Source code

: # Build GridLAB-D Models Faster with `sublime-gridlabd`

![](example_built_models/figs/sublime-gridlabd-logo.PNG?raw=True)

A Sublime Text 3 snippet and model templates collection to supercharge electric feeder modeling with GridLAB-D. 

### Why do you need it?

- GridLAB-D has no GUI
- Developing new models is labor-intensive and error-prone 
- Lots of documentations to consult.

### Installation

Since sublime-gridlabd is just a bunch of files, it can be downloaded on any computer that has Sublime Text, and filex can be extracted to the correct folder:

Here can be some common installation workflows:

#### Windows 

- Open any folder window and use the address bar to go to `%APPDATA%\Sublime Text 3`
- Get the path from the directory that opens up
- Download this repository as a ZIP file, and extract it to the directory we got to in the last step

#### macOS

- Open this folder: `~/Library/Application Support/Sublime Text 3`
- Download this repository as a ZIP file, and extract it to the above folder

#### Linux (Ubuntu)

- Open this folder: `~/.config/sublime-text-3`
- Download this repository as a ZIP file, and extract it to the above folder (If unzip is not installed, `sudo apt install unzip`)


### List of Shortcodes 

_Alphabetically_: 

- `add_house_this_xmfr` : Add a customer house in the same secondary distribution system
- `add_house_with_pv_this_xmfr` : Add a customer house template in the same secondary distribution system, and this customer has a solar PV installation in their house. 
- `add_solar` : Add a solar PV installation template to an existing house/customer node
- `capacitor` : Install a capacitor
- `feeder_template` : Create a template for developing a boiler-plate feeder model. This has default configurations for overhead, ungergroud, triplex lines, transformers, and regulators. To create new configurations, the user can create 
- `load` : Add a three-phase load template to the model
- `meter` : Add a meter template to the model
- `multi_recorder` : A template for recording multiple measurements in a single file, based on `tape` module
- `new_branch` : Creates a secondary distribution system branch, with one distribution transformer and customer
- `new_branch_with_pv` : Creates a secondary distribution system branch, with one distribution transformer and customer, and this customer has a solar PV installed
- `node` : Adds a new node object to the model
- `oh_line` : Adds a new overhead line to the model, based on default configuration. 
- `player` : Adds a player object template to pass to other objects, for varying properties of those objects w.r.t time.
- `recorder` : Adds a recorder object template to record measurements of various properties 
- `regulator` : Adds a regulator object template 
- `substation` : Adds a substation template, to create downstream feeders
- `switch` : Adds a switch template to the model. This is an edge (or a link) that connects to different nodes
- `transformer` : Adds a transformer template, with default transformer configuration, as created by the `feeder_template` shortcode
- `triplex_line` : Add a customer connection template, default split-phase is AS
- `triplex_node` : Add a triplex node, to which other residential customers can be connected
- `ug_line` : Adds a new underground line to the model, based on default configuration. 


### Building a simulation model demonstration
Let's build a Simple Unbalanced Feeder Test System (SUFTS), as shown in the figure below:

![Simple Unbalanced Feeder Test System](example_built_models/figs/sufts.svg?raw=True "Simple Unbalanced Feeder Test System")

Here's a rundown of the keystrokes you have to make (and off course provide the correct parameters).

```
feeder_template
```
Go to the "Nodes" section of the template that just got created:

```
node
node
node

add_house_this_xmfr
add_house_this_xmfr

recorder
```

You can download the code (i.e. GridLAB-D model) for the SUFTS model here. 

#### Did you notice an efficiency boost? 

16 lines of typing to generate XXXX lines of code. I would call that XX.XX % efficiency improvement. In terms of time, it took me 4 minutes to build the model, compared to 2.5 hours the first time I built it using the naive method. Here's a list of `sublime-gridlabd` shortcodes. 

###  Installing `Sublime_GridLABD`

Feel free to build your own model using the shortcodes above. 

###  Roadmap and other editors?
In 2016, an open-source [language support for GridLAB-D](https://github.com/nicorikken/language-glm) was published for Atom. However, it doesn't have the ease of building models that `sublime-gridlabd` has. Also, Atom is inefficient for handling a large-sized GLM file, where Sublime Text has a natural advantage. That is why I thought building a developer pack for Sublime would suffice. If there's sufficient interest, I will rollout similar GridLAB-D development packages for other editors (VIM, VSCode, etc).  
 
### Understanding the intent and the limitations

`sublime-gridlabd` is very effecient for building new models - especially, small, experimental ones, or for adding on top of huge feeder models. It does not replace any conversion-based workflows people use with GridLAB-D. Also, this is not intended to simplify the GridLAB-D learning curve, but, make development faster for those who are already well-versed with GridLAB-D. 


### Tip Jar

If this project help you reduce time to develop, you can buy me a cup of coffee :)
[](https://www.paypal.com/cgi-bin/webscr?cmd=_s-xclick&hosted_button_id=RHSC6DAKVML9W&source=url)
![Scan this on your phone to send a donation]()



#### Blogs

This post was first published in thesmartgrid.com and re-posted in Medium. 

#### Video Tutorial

◇ ◇ ◇ ◇

**What you are asked to do:**
Every entry, from first to last, is to be reproduced exactly.

**Worked solution:**
Source code

: # Build GridLAB-D Models Faster with `sublime-gridlabd`

![](example_built_models/figs/sublime-gridlabd-logo.PNG?raw=True)

A Sublime Text 3 snippet and model templates collection to supercharge electric feeder modeling with GridLAB-D. 

### Why do you need it?

- GridLAB-D has no GUI
- Developing new models is labor-intensive and error-prone 
- Lots of documentations to consult.

### Installation

Since sublime-gridlabd is just a bunch of files, it can be downloaded on any computer that has Sublime Text, and filex can be extracted to the correct folder:

Here can be some common installation workflows:

#### Windows 

- Open any folder window and use the address bar to go to `%APPDATA%\Sublime Text 3`
- Get the path from the directory that opens up
- Download this repository as a ZIP file, and extract it to the directory we got to in the last step

#### macOS

- Open this folder: `~/Library/Application Support/Sublime Text 3`
- Download this repository as a ZIP file, and extract it to the above folder

#### Linux (Ubuntu)

- Open this folder: `~/.config/sublime-text-3`
- Download this repository as a ZIP file, and extract it to the above folder (If unzip is not installed, `sudo apt install unzip`)


### List of Shortcodes 

_Alphabetically_: 

- `add_house_this_xmfr` : Add a customer house in the same secondary distribution system
- `add_house_with_pv_this_xmfr` : Add a customer house template in the same secondary distribution system, and this customer has a solar PV installation in their house. 
- `add_solar` : Add a solar PV installation template to an existing house/customer node
- `capacitor` : Install a capacitor
- `feeder_template` : Create a template for developing a boiler-plate feeder model. This has default configurations for overhead, ungergroud, triplex lines, transformers, and regulators. To create new configurations, the user can create 
- `load` : Add a three-phase load template to the model
- `meter` : Add a meter template to the model
- `multi_recorder` : A template for recording multiple measurements in a single file, based on `tape` module
- `new_branch` : Creates a secondary distribution system branch, with one distribution transformer and customer
- `new_branch_with_pv` : Creates a secondary distribution system branch, with one distribution transformer and customer, and this customer has a solar PV installed
- `node` : Adds a new node object to the model
- `oh_line` : Adds a new overhead line to the model, based on default configuration. 
- `player` : Adds a player object template to pass to other objects, for varying properties of those objects w.r.t time.
- `recorder` : Adds a recorder object template to record measurements of various properties 
- `regulator` : Adds a regulator object template 
- `substation` : Adds a substation template, to create downstream feeders
- `switch` : Adds a switch template to the model. This is an edge (or a link) that connects to different nodes
- `transformer` : Adds a transformer template, with default transformer configuration, as created by the `feeder_template` shortcode
- `triplex_line` : Add a customer connection template, default split-phase is AS
- `triplex_node` : Add a triplex node, to which other residential customers can be connected
- `ug_line` : Adds a new underground line to the model, based on default configuration. 


### Building a simulation model demonstration
Let's build a Simple Unbalanced Feeder Test System (SUFTS), as shown in the figure below:

![Simple Unbalanced Feeder Test System](example_built_models/figs/sufts.svg?raw=True "Simple Unbalanced Feeder Test System")

Here's a rundown of the keystrokes you have to make (and off course provide the correct parameters).

```
feeder_template
```
Go to the "Nodes" section of the template that just got created:

```
node
node
node

add_house_this_xmfr
add_house_this_xmfr

recorder
```

You can download the code (i.e. GridLAB-D model) for the SUFTS model here. 

#### Did you notice an efficiency boost? 

16 lines of typing to generate XXXX lines of code. I would call that XX.XX % efficiency improvement. In terms of time, it took me 4 minutes to build the model, compared to 2.5 hours the first time I built it using the naive method. Here's a list of `sublime-gridlabd` shortcodes. 

###  Installing `Sublime_GridLABD`

Feel free to build your own model using the shortcodes above. 

###  Roadmap and other editors?
In 2016, an open-source [language support for GridLAB-D](https://github.com/nicorikken/language-glm) was published for Atom. However, it doesn't have the ease of building models that `sublime-gridlabd` has. Also, Atom is inefficient for handling a large-sized GLM file, where Sublime Text has a natural advantage. That is why I thought building a developer pack for Sublime would suffice. If there's sufficient interest, I will rollout similar GridLAB-D development packages for other editors (VIM, VSCode, etc).  
 
### Understanding the intent and the limitations

`sublime-gridlabd` is very effecient for building new models - especially, small, experimental ones, or for adding on top of huge feeder models. It does not replace any conversion-based workflows people use with GridLAB-D. Also, this is not intended to simplify the GridLAB-D learning curve, but, make development faster for those who are already well-versed with GridLAB-D. 


### Tip Jar

If this project help you reduce time to develop, you can buy me a cup of coffee :)
[](https://www.paypal.com/cgi-bin/webscr?cmd=_s-xclick&hosted_button_id=RHSC6DAKVML9W&source=url)
![Scan this on your phone to send a donation]()



#### Blogs

This post was first published in thesmartgrid.com and re-posted in Medium. 

#### Video Tutorial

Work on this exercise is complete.